Just as tobacco companies knew the dangers of smoking but concealed the findings, the Wall Street Journal recently reported that “for the past three years, Facebook has been conducting studies into how its photo-sharing app affects its millions of young users. The company’s researchers found that Instagram is harmful for a sizable percentage of them, most notably teenage girls.” As problematic, Instagram has made clear its desire to give their addictive drug to even younger children. The Wall Street Journal first published these findings in 2021.
Another way of thinking about the costs of social media use among teens and children comes from a recent essay in National Affairs by Chris Griswold, a policy director at American Compass. He writes, “The information revolution of our own century has produced the most dramatic economic and social transformation since industrialization, precipitating its own set of unanticipated and unacceptable harms to children. As with the fight against child labor, those harms will continue to manifest until policymakers act.” It took a hundred years from the first formal call to institute a minimum age requirement for factory workers in 1836 to the passage of the Fair Labor Standards Act in 1938. Also, Griswold reminds us, federal limits on child labor were called a “violation of parents' rights, a denial of the alleged benefits of labor for children, and flatly unconstitutional.”
Also, I’ll be the first to acknowledge that a social media ban might not work. It’s possible that, as George Mason University’s Adam Thierer writes, it would become “another sad chapter in the history of Big Government prohibitionist efforts that fail miserably.” Perhaps my distaste with social media is just an example of a never-ending inter-generational conflict. I’m reminded of an episode from Downton Abbey in which Lord Grantham derides the “fad” of the “wireless.” Scoffing at the idea of a radio, Grantham says, “I find the whole idea a kind of thief of life. People waste hours huddled around a box listening to someone burbling.”
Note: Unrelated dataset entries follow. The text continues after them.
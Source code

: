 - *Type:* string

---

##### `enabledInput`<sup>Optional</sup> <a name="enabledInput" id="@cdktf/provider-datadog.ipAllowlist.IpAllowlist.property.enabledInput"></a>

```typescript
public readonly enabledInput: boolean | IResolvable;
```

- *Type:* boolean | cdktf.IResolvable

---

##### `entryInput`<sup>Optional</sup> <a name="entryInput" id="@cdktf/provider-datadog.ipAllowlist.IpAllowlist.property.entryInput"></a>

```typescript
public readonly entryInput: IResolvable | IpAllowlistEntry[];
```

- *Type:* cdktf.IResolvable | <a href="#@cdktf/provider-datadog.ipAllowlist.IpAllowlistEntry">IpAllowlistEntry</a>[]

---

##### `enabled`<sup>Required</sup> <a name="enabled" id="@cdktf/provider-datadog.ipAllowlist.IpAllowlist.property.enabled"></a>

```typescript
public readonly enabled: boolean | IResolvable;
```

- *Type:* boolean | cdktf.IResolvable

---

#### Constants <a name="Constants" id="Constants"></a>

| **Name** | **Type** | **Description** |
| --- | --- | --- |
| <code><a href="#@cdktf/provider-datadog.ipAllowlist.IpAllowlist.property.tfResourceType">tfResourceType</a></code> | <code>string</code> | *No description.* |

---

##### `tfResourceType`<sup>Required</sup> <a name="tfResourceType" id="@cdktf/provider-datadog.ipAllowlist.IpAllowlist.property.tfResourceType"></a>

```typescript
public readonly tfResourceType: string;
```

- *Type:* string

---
Even if the social media ban is a good idea, it may be impossible to create a reliable and private method for Americans to identify their age before entering virtual spaces. And even if Silicon Valley’s best and the brightest can build an age-verification system, many parents will help their kids evade restrictions, just as some underage Americans obtain fake IDs today.
Despite the downsides and challenges with enforcement, an age-restriction law will help children, young teens, and their parents. Griswold offers this analogy regarding the status quo: “Parent’s efforts to restrict social media use are roughly as effective a solution as locking the family liquor cabinet while the store down the street is handing out free bottles of alcohol.” It’s time that we make some reforms.